PRATO – Quest’anno i Babbo Natale italiani, anche per via del calendario, sono un po’ in ritardo: solo uno su quattro – il 25% – degli intervistati ha già terminato l’acquisto di doni. Il 27% prevede di terminare oggi, il 20% venerdì ed il 17% sabato. Ma c’è anche un 11% che non riuscirà a finire i suoi acquisti prima della Vigilia, domenica 24. Complessivamente, il 75% deve ancora completare gli acquisti.
Cosa si compra. Nella top ten delle intenzioni di acquisto per un regalo dell’ultimo minuto, spiccano i capi d’abbigliamento (51% delle indicazioni), seguiti dai prodotti di profumeria (45%) e dai libri (44%), giochi e giocattoli (38%), accessori di moda (33%), regali gastronomici (29%), prodotti tecnologici e regali di gioielleria (entrambi al 24%), arredamento e prodotti per la casa, calzature e videogiochi (tutti al 20% di indicazioni). Il 10%, invece, segnala l’intenzione di regalare un viaggio o una vacanza.
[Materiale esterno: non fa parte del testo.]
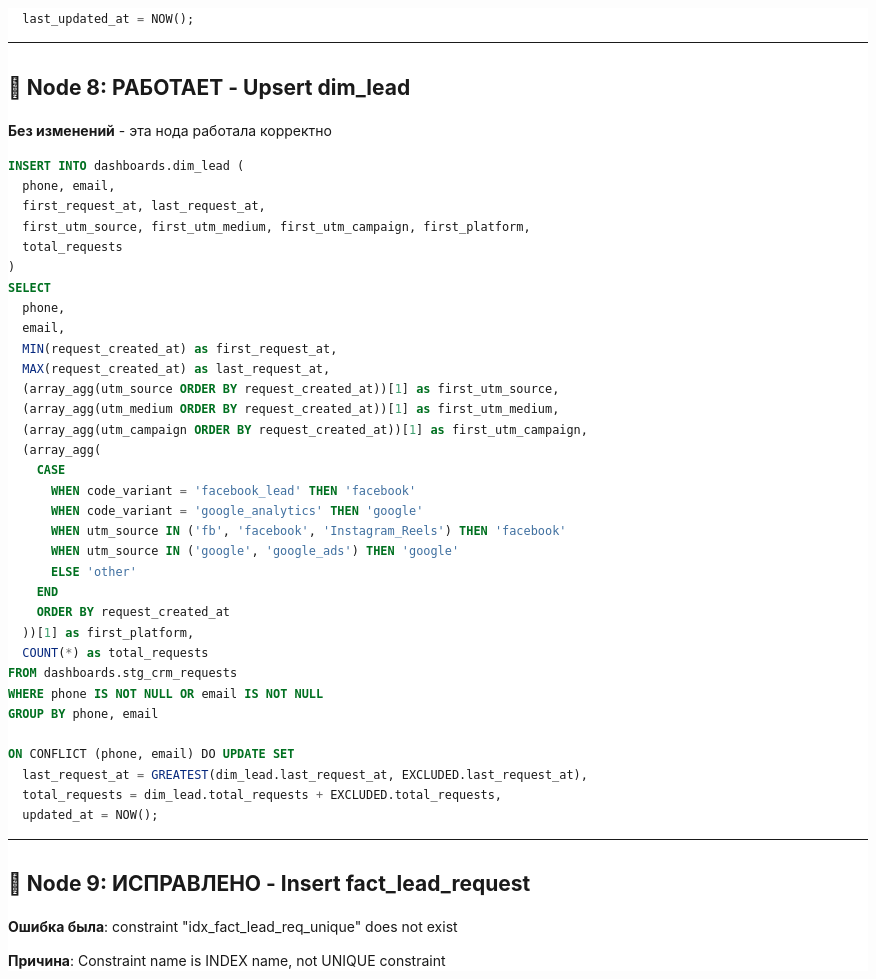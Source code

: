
 ```sql
  last_updated_at = NOW();
```

---

## 🔧 Node 8: РАБОТАЕТ - Upsert dim_lead

**Без изменений** - эта нода работала корректно

```sql
INSERT INTO dashboards.dim_lead (
  phone, email,
  first_request_at, last_request_at,
  first_utm_source, first_utm_medium, first_utm_campaign, first_platform,
  total_requests
)
SELECT
  phone,
  email,
  MIN(request_created_at) as first_request_at,
  MAX(request_created_at) as last_request_at,
  (array_agg(utm_source ORDER BY request_created_at))[1] as first_utm_source,
  (array_agg(utm_medium ORDER BY request_created_at))[1] as first_utm_medium,
  (array_agg(utm_campaign ORDER BY request_created_at))[1] as first_utm_campaign,
  (array_agg(
    CASE
      WHEN code_variant = 'facebook_lead' THEN 'facebook'
      WHEN code_variant = 'google_analytics' THEN 'google'
      WHEN utm_source IN ('fb', 'facebook', 'Instagram_Reels') THEN 'facebook'
      WHEN utm_source IN ('google', 'google_ads') THEN 'google'
      ELSE 'other'
    END
    ORDER BY request_created_at
  ))[1] as first_platform,
  COUNT(*) as total_requests
FROM dashboards.stg_crm_requests
WHERE phone IS NOT NULL OR email IS NOT NULL
GROUP BY phone, email

ON CONFLICT (phone, email) DO UPDATE SET
  last_request_at = GREATEST(dim_lead.last_request_at, EXCLUDED.last_request_at),
  total_requests = dim_lead.total_requests + EXCLUDED.total_requests,
  updated_at = NOW();
```

---

## 🔧 Node 9: ИСПРАВЛЕНО - Insert fact_lead_request

**Ошибка была**: constraint "idx_fact_lead_req_unique" does not exist

**Причина**: Constraint name is INDEX name, not UNIQUE constraint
Dove si compra. Il retail fisico continua ad avere un ruolo centrale negli acquisti di Natale, in particolare nella settimana finale, quando i tempi di spedizione mettono ‘fuori gioco’ l’eCommerce. Inoltre a sorpresa, si assiste ad una crescita di alcuni punti percentuali della preferenza per i negozi di quartiere da parte degli italiani tra i 18 ed i 34 anni e questo è un dato che Confesercenti Prato accoglie con particolare favore. Inflazione e caro-bollette rendono il Natale un po’ meno sereno, ma gli italiani non rinunciano alla tradizione dei regali”, commenta il Presidente di Confesercenti Prato Stefano Bonfanti. “Un segnale positivo in particolare per la rete dei negozi italiani di vicinato: tanti vogliono comprare ‘sotto casa’, confermando l’utilità e il ruolo di servizio delle tante PMI del commercio italiano. Imprese che hanno vissuto un autunno difficile, condizionato dall’aumento dei costi e dal rallentamento della spesa delle famiglie.